### Task objective
Each entry, in full: reproduce it exactly.

+++

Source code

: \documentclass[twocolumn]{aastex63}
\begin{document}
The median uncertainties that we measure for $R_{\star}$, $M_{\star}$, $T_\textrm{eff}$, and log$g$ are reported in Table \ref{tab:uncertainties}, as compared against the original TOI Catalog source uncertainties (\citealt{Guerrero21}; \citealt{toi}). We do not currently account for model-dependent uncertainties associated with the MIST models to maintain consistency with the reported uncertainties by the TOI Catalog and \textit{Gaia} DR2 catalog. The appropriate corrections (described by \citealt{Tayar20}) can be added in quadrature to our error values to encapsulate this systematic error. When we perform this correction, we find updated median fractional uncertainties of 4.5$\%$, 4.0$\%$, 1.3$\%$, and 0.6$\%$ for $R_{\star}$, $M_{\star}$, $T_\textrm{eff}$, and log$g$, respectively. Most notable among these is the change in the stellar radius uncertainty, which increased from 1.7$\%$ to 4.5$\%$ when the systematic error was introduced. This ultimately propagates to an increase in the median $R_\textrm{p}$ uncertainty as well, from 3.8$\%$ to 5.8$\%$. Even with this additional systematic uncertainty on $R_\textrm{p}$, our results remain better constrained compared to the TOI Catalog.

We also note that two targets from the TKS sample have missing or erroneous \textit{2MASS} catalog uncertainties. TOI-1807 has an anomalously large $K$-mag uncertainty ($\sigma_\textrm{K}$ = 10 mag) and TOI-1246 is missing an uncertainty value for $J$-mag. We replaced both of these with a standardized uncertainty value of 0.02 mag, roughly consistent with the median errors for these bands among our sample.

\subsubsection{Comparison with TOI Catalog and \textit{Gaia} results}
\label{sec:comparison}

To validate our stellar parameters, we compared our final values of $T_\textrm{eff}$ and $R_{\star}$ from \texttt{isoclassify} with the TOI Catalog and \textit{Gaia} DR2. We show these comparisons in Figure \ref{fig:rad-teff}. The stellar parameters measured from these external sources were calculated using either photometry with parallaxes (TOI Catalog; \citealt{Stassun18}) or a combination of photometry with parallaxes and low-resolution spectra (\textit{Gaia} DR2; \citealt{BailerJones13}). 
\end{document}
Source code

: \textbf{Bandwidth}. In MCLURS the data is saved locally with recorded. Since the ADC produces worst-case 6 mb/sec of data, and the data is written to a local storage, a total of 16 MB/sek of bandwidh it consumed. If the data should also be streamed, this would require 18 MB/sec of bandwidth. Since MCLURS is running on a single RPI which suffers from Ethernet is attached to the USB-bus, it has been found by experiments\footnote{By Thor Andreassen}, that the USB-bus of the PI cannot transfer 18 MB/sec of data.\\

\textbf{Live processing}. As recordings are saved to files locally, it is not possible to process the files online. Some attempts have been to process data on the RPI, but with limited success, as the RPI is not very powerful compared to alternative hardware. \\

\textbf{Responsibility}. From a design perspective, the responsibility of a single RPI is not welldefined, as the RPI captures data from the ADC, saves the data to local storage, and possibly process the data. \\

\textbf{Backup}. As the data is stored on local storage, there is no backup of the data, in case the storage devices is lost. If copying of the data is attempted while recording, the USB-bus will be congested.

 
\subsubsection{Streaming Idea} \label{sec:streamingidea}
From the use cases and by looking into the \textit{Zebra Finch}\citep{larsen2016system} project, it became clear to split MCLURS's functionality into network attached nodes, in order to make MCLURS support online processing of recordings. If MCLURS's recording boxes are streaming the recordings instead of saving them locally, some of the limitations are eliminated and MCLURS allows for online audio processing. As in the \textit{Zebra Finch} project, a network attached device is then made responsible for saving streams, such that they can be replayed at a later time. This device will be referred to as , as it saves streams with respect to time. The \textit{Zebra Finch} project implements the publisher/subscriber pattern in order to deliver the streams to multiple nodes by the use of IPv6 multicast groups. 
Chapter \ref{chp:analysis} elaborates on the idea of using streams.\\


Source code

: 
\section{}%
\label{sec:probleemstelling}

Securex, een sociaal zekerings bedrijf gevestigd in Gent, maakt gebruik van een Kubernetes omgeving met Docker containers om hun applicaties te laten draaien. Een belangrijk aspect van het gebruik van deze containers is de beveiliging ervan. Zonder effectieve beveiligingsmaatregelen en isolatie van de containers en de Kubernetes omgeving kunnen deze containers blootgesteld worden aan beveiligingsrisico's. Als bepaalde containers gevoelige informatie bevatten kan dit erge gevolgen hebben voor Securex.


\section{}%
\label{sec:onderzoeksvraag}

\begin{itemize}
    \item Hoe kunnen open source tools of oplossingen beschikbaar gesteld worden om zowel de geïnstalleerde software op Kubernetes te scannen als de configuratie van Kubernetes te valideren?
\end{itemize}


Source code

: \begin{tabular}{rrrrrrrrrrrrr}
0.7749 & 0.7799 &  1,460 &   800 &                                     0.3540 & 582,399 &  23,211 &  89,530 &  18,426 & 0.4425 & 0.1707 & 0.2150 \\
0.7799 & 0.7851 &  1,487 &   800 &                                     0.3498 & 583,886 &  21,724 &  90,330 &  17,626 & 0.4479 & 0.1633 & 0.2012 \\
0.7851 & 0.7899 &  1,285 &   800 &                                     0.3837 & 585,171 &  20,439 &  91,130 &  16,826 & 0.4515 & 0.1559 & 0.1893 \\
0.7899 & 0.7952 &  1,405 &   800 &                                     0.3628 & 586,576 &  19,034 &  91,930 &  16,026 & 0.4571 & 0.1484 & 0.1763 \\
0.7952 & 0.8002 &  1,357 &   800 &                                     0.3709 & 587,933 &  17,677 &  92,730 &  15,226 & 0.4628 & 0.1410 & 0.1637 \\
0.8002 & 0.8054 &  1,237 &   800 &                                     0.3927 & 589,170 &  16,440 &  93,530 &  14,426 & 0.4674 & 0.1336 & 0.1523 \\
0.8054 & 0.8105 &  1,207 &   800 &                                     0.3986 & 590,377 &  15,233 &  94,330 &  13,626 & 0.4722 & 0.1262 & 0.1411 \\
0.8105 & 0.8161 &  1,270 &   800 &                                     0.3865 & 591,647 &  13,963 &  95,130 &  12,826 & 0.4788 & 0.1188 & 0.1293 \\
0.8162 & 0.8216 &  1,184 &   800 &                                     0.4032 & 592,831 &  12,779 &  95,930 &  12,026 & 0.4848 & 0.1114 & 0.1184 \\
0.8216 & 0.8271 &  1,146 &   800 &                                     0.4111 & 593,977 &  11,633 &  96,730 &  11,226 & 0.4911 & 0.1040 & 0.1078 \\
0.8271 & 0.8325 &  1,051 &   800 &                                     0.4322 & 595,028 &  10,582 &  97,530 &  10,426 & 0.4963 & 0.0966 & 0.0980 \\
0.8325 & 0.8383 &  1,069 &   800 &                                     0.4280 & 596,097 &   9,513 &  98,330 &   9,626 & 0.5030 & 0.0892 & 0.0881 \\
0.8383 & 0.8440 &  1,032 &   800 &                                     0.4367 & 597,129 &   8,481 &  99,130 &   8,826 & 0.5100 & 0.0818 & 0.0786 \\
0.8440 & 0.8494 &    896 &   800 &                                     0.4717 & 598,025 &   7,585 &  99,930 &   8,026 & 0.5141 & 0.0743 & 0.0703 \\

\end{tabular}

+++

### Solution
Source code

: \documentclass[twocolumn]{aastex63}
\begin{document}
The median uncertainties that we measure for $R_{\star}$, $M_{\star}$, $T_\textrm{eff}$, and log$g$ are reported in Table \ref{tab:uncertainties}, as compared against the original TOI Catalog source uncertainties (\citealt{Guerrero21}; \citealt{toi}). We do not currently account for model-dependent uncertainties associated with the MIST models to maintain consistency with the reported uncertainties by the TOI Catalog and \textit{Gaia} DR2 catalog. The appropriate corrections (described by \citealt{Tayar20}) can be added in quadrature to our error values to encapsulate this systematic error. When we perform this correction, we find updated median fractional uncertainties of 4.5$\%$, 4.0$\%$, 1.3$\%$, and 0.6$\%$ for $R_{\star}$, $M_{\star}$, $T_\textrm{eff}$, and log$g$, respectively. Most notable among these is the change in the stellar radius uncertainty, which increased from 1.7$\%$ to 4.5$\%$ when the systematic error was introduced. This ultimately propagates to an increase in the median $R_\textrm{p}$ uncertainty as well, from 3.8$\%$ to 5.8$\%$. Even with this additional systematic uncertainty on $R_\textrm{p}$, our results remain better constrained compared to the TOI Catalog.

We also note that two targets from the TKS sample have missing or erroneous \textit{2MASS} catalog uncertainties. TOI-1807 has an anomalously large $K$-mag uncertainty ($\sigma_\textrm{K}$ = 10 mag) and TOI-1246 is missing an uncertainty value for $J$-mag. We replaced both of these with a standardized uncertainty value of 0.02 mag, roughly consistent with the median errors for these bands among our sample.

\subsubsection{Comparison with TOI Catalog and \textit{Gaia} results}
\label{sec:comparison}

To validate our stellar parameters, we compared our final values of $T_\textrm{eff}$ and $R_{\star}$ from \texttt{isoclassify} with the TOI Catalog and \textit{Gaia} DR2. We show these comparisons in Figure \ref{fig:rad-teff}. The stellar parameters measured from these external sources were calculated using either photometry with parallaxes (TOI Catalog; \citealt{Stassun18}) or a combination of photometry with parallaxes and low-resolution spectra (\textit{Gaia} DR2; \citealt{BailerJones13}). 
\end{document}
Source code

: \textbf{Bandwidth}. In MCLURS the data is saved locally with recorded. Since the ADC produces worst-case 6 mb/sec of data, and the data is written to a local storage, a total of 16 MB/sek of bandwidh it consumed. If the data should also be streamed, this would require 18 MB/sec of bandwidth. Since MCLURS is running on a single RPI which suffers from Ethernet is attached to the USB-bus, it has been found by experiments\footnote{By Thor Andreassen}, that the USB-bus of the PI cannot transfer 18 MB/sec of data.\\

\textbf{Live processing}. As recordings are saved to files locally, it is not possible to process the files online. Some attempts have been to process data on the RPI, but with limited success, as the RPI is not very powerful compared to alternative hardware. \\

\textbf{Responsibility}. From a design perspective, the responsibility of a single RPI is not welldefined, as the RPI captures data from the ADC, saves the data to local storage, and possibly process the data. \\

\textbf{Backup}. As the data is stored on local storage, there is no backup of the data, in case the storage devices is lost. If copying of the data is attempted while recording, the USB-bus will be congested.

 
\subsubsection{Streaming Idea} \label{sec:streamingidea}
From the use cases and by looking into the \textit{Zebra Finch}\citep{larsen2016system} project, it became clear to split MCLURS's functionality into network attached nodes, in order to make MCLURS support online processing of recordings. If MCLURS's recording boxes are streaming the recordings instead of saving them locally, some of the limitations are eliminated and MCLURS allows for online audio processing. As in the \textit{Zebra Finch} project, a network attached device is then made responsible for saving streams, such that they can be replayed at a later time. This device will be referred to as , as it saves streams with respect to time. The \textit{Zebra Finch} project implements the publisher/subscriber pattern in order to deliver the streams to multiple nodes by the use of IPv6 multicast groups. 
Chapter \ref{chp:analysis} elaborates on the idea of using streams.\\


Source code

: 
\section{}%
\label{sec:probleemstelling}

Securex, een sociaal zekerings bedrijf gevestigd in Gent, maakt gebruik van een Kubernetes omgeving met Docker containers om hun applicaties te laten draaien. Een belangrijk aspect van het gebruik van deze containers is de beveiliging ervan. Zonder effectieve beveiligingsmaatregelen en isolatie van de containers en de Kubernetes omgeving kunnen deze containers blootgesteld worden aan beveiligingsrisico's. Als bepaalde containers gevoelige informatie bevatten kan dit erge gevolgen hebben voor Securex.


\section{}%
\label{sec:onderzoeksvraag}

\begin{itemize}
    \item Hoe kunnen open source tools of oplossingen beschikbaar gesteld worden om zowel de geïnstalleerde software op Kubernetes te scannen als de configuratie van Kubernetes te valideren?
\end{itemize}


Source code

: \begin{tabular}{rrrrrrrrrrrrr}
0.7749 & 0.7799 &  1,460 &   800 &                                     0.3540 & 582,399 &  23,211 &  89,530 &  18,426 & 0.4425 & 0.1707 & 0.2150 \\
0.7799 & 0.7851 &  1,487 &   800 &                                     0.3498 & 583,886 &  21,724 &  90,330 &  17,626 & 0.4479 & 0.1633 & 0.2012 \\
0.7851 & 0.7899 &  1,285 &   800 &                                     0.3837 & 585,171 &  20,439 &  91,130 &  16,826 & 0.4515 & 0.1559 & 0.1893 \\
0.7899 & 0.7952 &  1,405 &   800 &                                     0.3628 & 586,576 &  19,034 &  91,930 &  16,026 & 0.4571 & 0.1484 & 0.1763 \\
0.7952 & 0.8002 &  1,357 &   800 &                                     0.3709 & 587,933 &  17,677 &  92,730 &  15,226 & 0.4628 & 0.1410 & 0.1637 \\
0.8002 & 0.8054 &  1,237 &   800 &                                     0.3927 & 589,170 &  16,440 &  93,530 &  14,426 & 0.4674 & 0.1336 & 0.1523 \\
0.8054 & 0.8105 &  1,207 &   800 &                                     0.3986 & 590,377 &  15,233 &  94,330 &  13,626 & 0.4722 & 0.1262 & 0.1411 \\
0.8105 & 0.8161 &  1,270 &   800 &                                     0.3865 & 591,647 &  13,963 &  95,130 &  12,826 & 0.4788 & 0.1188 & 0.1293 \\
0.8162 & 0.8216 &  1,184 &   800 &                                     0.4032 & 592,831 &  12,779 &  95,930 &  12,026 & 0.4848 & 0.1114 & 0.1184 \\
0.8216 & 0.8271 &  1,146 &   800 &                                     0.4111 & 593,977 &  11,633 &  96,730 &  11,226 & 0.4911 & 0.1040 & 0.1078 \\
0.8271 & 0.8325 &  1,051 &   800 &                                     0.4322 & 595,028 &  10,582 &  97,530 &  10,426 & 0.4963 & 0.0966 & 0.0980 \\
0.8325 & 0.8383 &  1,069 &   800 &                                     0.4280 & 596,097 &   9,513 &  98,330 &   9,626 & 0.5030 & 0.0892 & 0.0881 \\
0.8383 & 0.8440 &  1,032 &   800 &                                     0.4367 & 597,129 &   8,481 &  99,130 &   8,826 & 0.5100 & 0.0818 & 0.0786 \\
0.8440 & 0.8494 &    896 &   800 &                                     0.4717 & 598,025 &   7,585 &  99,930 &   8,026 & 0.5141 & 0.0743 & 0.0703 \\

\end{tabular}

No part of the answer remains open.